Jean d’Autriche va l’épouser pour sûr. Il n’y aura plus à s’occuper de son établissement.

PREMIER SOLDAT

Elle a su qu’on arrêtait son père. Il n’y avait plus qu’à déguerpir au plus vite. Ce vieux bancal qu’on met en prison, il n’y a plus qu’à le lâcher. Ce n’est pas pour rien qu’on est la fille de deux traîtres.

DEUXIÈME SOLDAT

C’est le moment de rejoindre Jean d’Autriche.

PREMIER SOLDAT

L’aura-t-elle rejoint seulement ? Tout à l’heure j’ai entendu dire que les pêcheurs venaient de ramasser dans l’eau une jeune fille qui est morte entre leurs mains.

FRÈRE LÉON

Comment pouvez-vous être tous les deux si méchants et si cruels ?

PREMIER SOLDAT

C’est lui qui nous défie et qui se moque de nous avec son air supérieur et tranquille.

On dirait que c’est Monsieur qui nous a invités et qui ressent une sincère satisfaction de la joie qu’il nous cause en nous agréant au nombre de ses domestiques.

FRÈRE LÉON, à Don Rodrigue, lui mettant la main sur la main.

Don Rodrigue, ce n’est pas vrai, ou alors c’est une autre jeune fille.

DON RODRIGUE

J’en suis sûr. Que pourrait-il m’arriver de mauvais par une nuit si belle ?

DEUXIÈME SOLDAT

C’est une belle nuit pour vous que celle où l’on vous emmène pour vous mettre en prison ou pour vous vendre comme esclave ?

DON RODRIGUE

Je n’ai jamais vu quelque chose de si magnifique ! On dirait que le ciel m’apparaît pour la première fois. Oui, c’est une belle nuit pour moi que celle-ci où je célèbre enfin mes fiançailles avec la liberté !

DEUXIÈME SOLDAT

Tu as entendu ce qu’il dit ? Il est fou.

PREMIER SOLDAT

Achevons notre lecture : « Je vais rejoindre Jean d’Autriche. Adieu. Je vous embrasse. Nous nous retrouverons… » Je ne peux pas lire.

FRÈRE LÉON

Donnez-moi la lettre.

PREMIER SOLDAT

« … au ciel. Nous nous retrouverons au ciel. »

DEUXIÈME SOLDAT

Au ciel ou bien ailleurs. Ainsi soit-il.

FRÈRE LÉON

Il n’y a pas autre chose ?

PREMIER SOLDAT

« Votre fille qui vous aime. Marie de Sept-Épées. »

DEUXIÈME SOLDAT

Ça termine bien la lettre.

PREMIER SOLDAT

Il y a encore une ligne. « Quand je serai arrivée avec Jean d’Autriche, je dirai que l’on tire un coup de canon. Faites attention. »
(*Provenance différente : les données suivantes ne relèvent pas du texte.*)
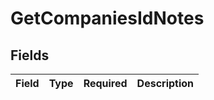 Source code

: # GetCompaniesIdNotes


## Fields

| Field       | Type        | Required    | Description |
| ----------- | ----------- | ----------- | ----------- |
APPEL DE FEMME dans la nuit sur la mer.

Oh ! de la barque !

PREMIER SOLDAT

On nous appelle. Il y a une barque là-bas qui nous fait signe avec un falot.

Tous les deux vont dans une autre partie du bateau.
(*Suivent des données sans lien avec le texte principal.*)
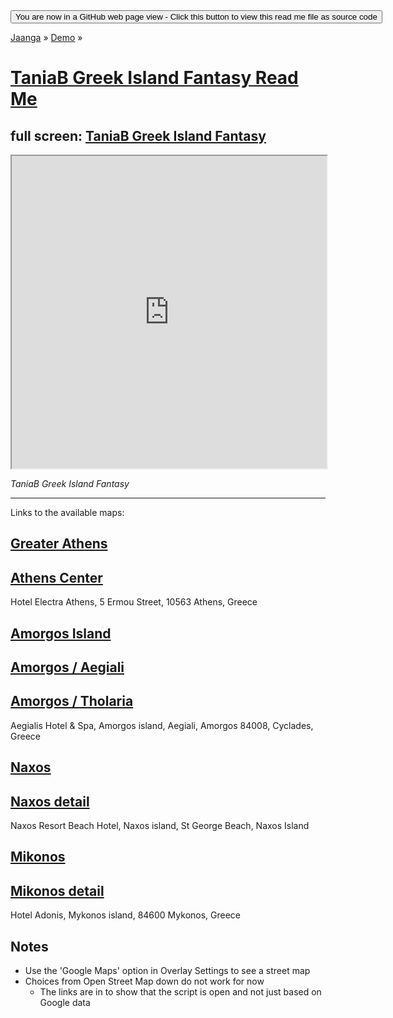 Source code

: <span style=display:none; >
[You are now in a GitHub source code view - click this link to view Read Me file as a web page]
( https://jaanga.github.io/demo/tania-b/index.html "View file as a web page." ) </span>
<input type=button onclick=window.location.href='https://github.com/jaanga/jaanga.github.io/tree/master/demo/tania-b/'; 
value='You are now in a GitHub web page view - Click this button to view this read me file as source code' >

[Jaanga]( https://jaanga.github.io ) &raquo; [Demo]( https://jaanga.github.io/demo/  ) &raquo;

[TaniaB Greek Island Fantasy Read Me]( ./index.html )
===

## full screen: [TaniaB Greek Island Fantasy]( https://jaanga.github.io/terrain3/elevations-core3/elevations-view-tgif-r1.html )

<iframe src=https://jaanga.github.io/terrain3/elevations-core3/elevations-view-tgif-r1.html width=100% height=500px onload=this.contentWindow.controls.enableZoom=false; ></iframe>

_TaniaB Greek Island Fantasy_

***

Links to the available maps:

## [Greater Athens]( https://jaanga.github.io/terrain3/elevations-core3/elevations-view-tgif-r1.html#file=https://jaanga.github.io/terrain3/elevations/elevations-data-tgif/athens-greater-greece_12_2317_1579_3_3_510_510_.json )

## [Athens Center]( https://jaanga.github.io/terrain3/elevations-core3/elevations-view-tgif-r1.html#file=https://jaanga.github.io/terrain3/elevations/elevations-data-tgif/athens-center-greece_14_9271_6320_3_3_510_510_.json )

Hotel Electra Athens, 5 Ermou Street, 10563 Athens, Greece


## [Amorgos Island]( https://jaanga.github.io/terrain3/elevations-core3/elevations-view-tgif-r1.html#file=https://jaanga.github.io/terrain3/elevations/elevations-data-tgif/amorgos-island-greece_12_2341_1595_4_3_512_384_.json )
## [Amorgos / Aegiali]( https://jaanga.github.io/terrain3/elevations-core3/elevations-view-tgif-r1.html#file=https://jaanga.github.io/terrain3/elevations/elevations-data-tgif/amorgos-north-greece_14_9373_6381_3_3_510_510_.json )
## [Amorgos / Tholaria]( https://jaanga.github.io/terrain3/elevations-core3/elevations-view-tgif-r1.html#file=https://jaanga.github.io/terrain3/elevations/elevations-data-tgif/ )

Aegialis Hotel & Spa, Amorgos island, Aegiali, Amorgos 84008, Cyclades, Greece



## [Naxos]( https://jaanga.github.io/terrain3/elevations-core3/elevations-view-tgif-r1.html#file=https://jaanga.github.io/terrain3/elevations/elevations-data-tgif/naxos_11_1167_795_3_3_90_90_.json )
## [Naxos detail]( https://jaanga.github.io/terrain3/elevations-core3/elevations-view-tgif-r1.html#file=https://jaanga.github.io/terrain3/elevations/elevations-data-tgif/naxos-detail_14_9346_6370_3_3_120_120_.json )

 
Naxos Resort Beach Hotel, Naxos island, St George Beach, Naxos Island


## [Mikonos]( https://jaanga.github.io/terrain3/elevations-core3/elevations-view-tgif-r1.html#file=https://jaanga.github.io/terrain3/elevations/elevations-data-tgif/mikonos_13_4671_3174_5_3_100_60_.json )
## [Mikonos detail]( https://jaanga.github.io/terrain3/elevations-core3/elevations-view-tgif-r1.html#file=https://jaanga.github.io/terrain3/elevations/elevations-data-tgif/mikonos-detail_14_9343_6350_3_3_60_60_.json )

Hotel Adonis, Mykonos island, 84600 Mykonos, Greece


## Notes

* Use the 'Google Maps' option in Overlay Settings to see a street map
* Choices from Open Street Map down do not work for now
	* The links are in to show that the script is open and not just based on Google data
DON RODRIGUE, à voix basse.

Est-ce vrai, Frère Léon ? pensez-vous que ce soit vraiment mon enfant que les pêcheurs ont ramassée dans la mer ?

FRÈRE LÉON

Non, mon fils. Je suis sûr que ce n’est pas vrai.

DON RODRIGUE

Brave Sept-Épées ! Non, non, ni ton père ni toi ne sommes de ceux que la mer engloutit ! Celui qui a un bras vigoureux et qui respire à pleine poitrine l’air de Dieu, il n’y a pas de danger qu’il enfonce ! Il surmonte joyeusement cette grosse vague magnifique et qui ne nous veut aucun mal !

FRÈRE LÉON

Il faut lui pardonner.

DON RODRIGUE

Lui pardonner, dites-vous ? il n’y a rien à pardonner. Ah ! que n’est-elle ici, chère enfant, pour que je la serre entre ces bras chargés de chaînes !
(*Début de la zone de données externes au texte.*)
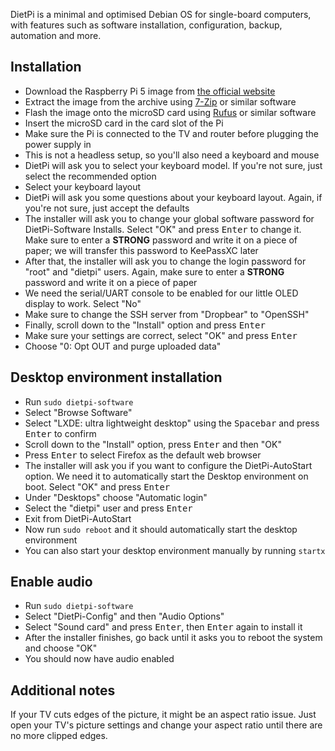 DietPi is a minimal and optimised Debian OS for single-board computers, with features such as software installation, configuration, backup, automation and more.
## Installation
- Download the Raspberry Pi 5 image from [the official website](https://dietpi.com/#download)
- Extract the image from the archive using [7-Zip](https://7-zip.org/) or similar software
- Flash the image onto the microSD card using [Rufus](https://rufus.ie/en/) or similar software
- Insert the microSD card in the card slot of the Pi
- Make sure the Pi is connected to the TV and router before plugging the power supply in
- This is not a headless setup, so you'll also need a keyboard and mouse
- DietPi will ask you to select your keyboard model. If you're not sure, just select the recommended option
- Select your keyboard layout
- DietPi will ask you some questions about your keyboard layout. Again, if you're not sure, just accept the defaults
- The installer will ask you to change your global software password for DietPi-Software Installs. Select "OK" and press <kbd>Enter</kbd> to change it. Make sure to enter a **STRONG** password and write it on a piece of paper; we will transfer this password to KeePassXC later
- After that, the installer will ask you to change the login password for "root" and "dietpi" users. Again, make sure to enter a **STRONG** password and write it on a piece of paper
- We need the serial/UART console to be enabled for our little OLED display to work. Select "No"
- Make sure to change the SSH server from "Dropbear" to "OpenSSH"
- Finally, scroll down to the "Install" option and press <kbd>Enter</kbd>
- Make sure your settings are correct, select "OK" and press <kbd>Enter</kbd>
- Choose "0: Opt OUT and purge uploaded data"

## Desktop environment installation
- Run `sudo dietpi-software`
- Select "Browse Software"
- Select "LXDE: ultra lightweight desktop" using the <kbd>Spacebar</kbd> and press <kbd>Enter</kbd> to confirm
- Scroll down to the "Install" option, press <kbd>Enter</kbd> and then "OK"
- Press <kbd>Enter</kbd> to select Firefox as the default web browser
- The installer will ask you if you want to configure the DietPi-AutoStart option. We need it to automatically start the Desktop environment on boot. Select "OK" and press <kbd>Enter</kbd>
- Under "Desktops" choose "Automatic login"
- Select the "dietpi" user and press <kbd>Enter</kbd>
- Exit from DietPi-AutoStart
- Now run `sudo reboot` and it should automatically start the desktop environment
- You can also start your desktop environment manually by running `startx`

## Enable audio
- Run `sudo dietpi-software`
- Select "DietPi-Config" and then "Audio Options"
- Select "Sound card" and press <kbd>Enter</kbd>, then <kbd>Enter</kbd> again to install it
- After the installer finishes, go back until it asks you to reboot the system and choose "OK"
- You should now have audio enabled

## Additional notes
If your TV cuts edges of the picture, it might be an aspect ratio issue. Just open your TV's picture settings and change your aspect ratio until there are no more clipped edges.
Va à ta destinée, mon enfant ! va combattre pour Jésus-Christ, mon agneau, à côté de Jean d’Autriche,

L’agneau que l’on voit sur les peintures avec sa petite bannière sur l’épaule.

FRÈRE LÉON

Frère Rodrigue, ne serait-ce pas le moment de m’ouvrir votre cœur chargé ?

DON RODRIGUE

Il est chargé de péchés et de la gloire de Dieu, et tout cela me vient aux lèvres pêle-mêle quand j’essaye de m’ouvrir !

FRÈRE LÉON

Dites-moi donc tout à la fois.

DON RODRIGUE

Ce qui vient le premier, c’est ma nuit au fond de moi comme un torrent de douleurs et de joie à la rencontre de cette nuit sublime !

Regardez !

On dirait toute une population autour de nous qui ne vit que par les yeux !

FRÈRE LÉON, montrant le ciel.

C’est là dedans, Rodrigue, que vous allez célébrer vos fiançailles avec la liberté !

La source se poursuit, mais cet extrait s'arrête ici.